BEGIN Task input

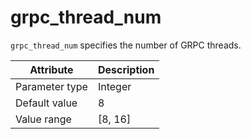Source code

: # grpc_thread_num

`grpc_thread_num` specifies the number of GRPC threads.

| Attribute | Description |
|----------|---------|
| Parameter type | Integer |
| Default value | 8 |
| Value range | [8, 16] |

END Task input

▶ [Task objective] Exact copies of the line with "of GRPC threads." and of every later line in the entries make up the whole answer.

▶ [Written solution]
`grpc_thread_num` specifies the number of GRPC threads.

| Attribute | Description |
|----------|---------|
| Parameter type | Integer |
| Default value | 8 |
| Value range | [8, 16] |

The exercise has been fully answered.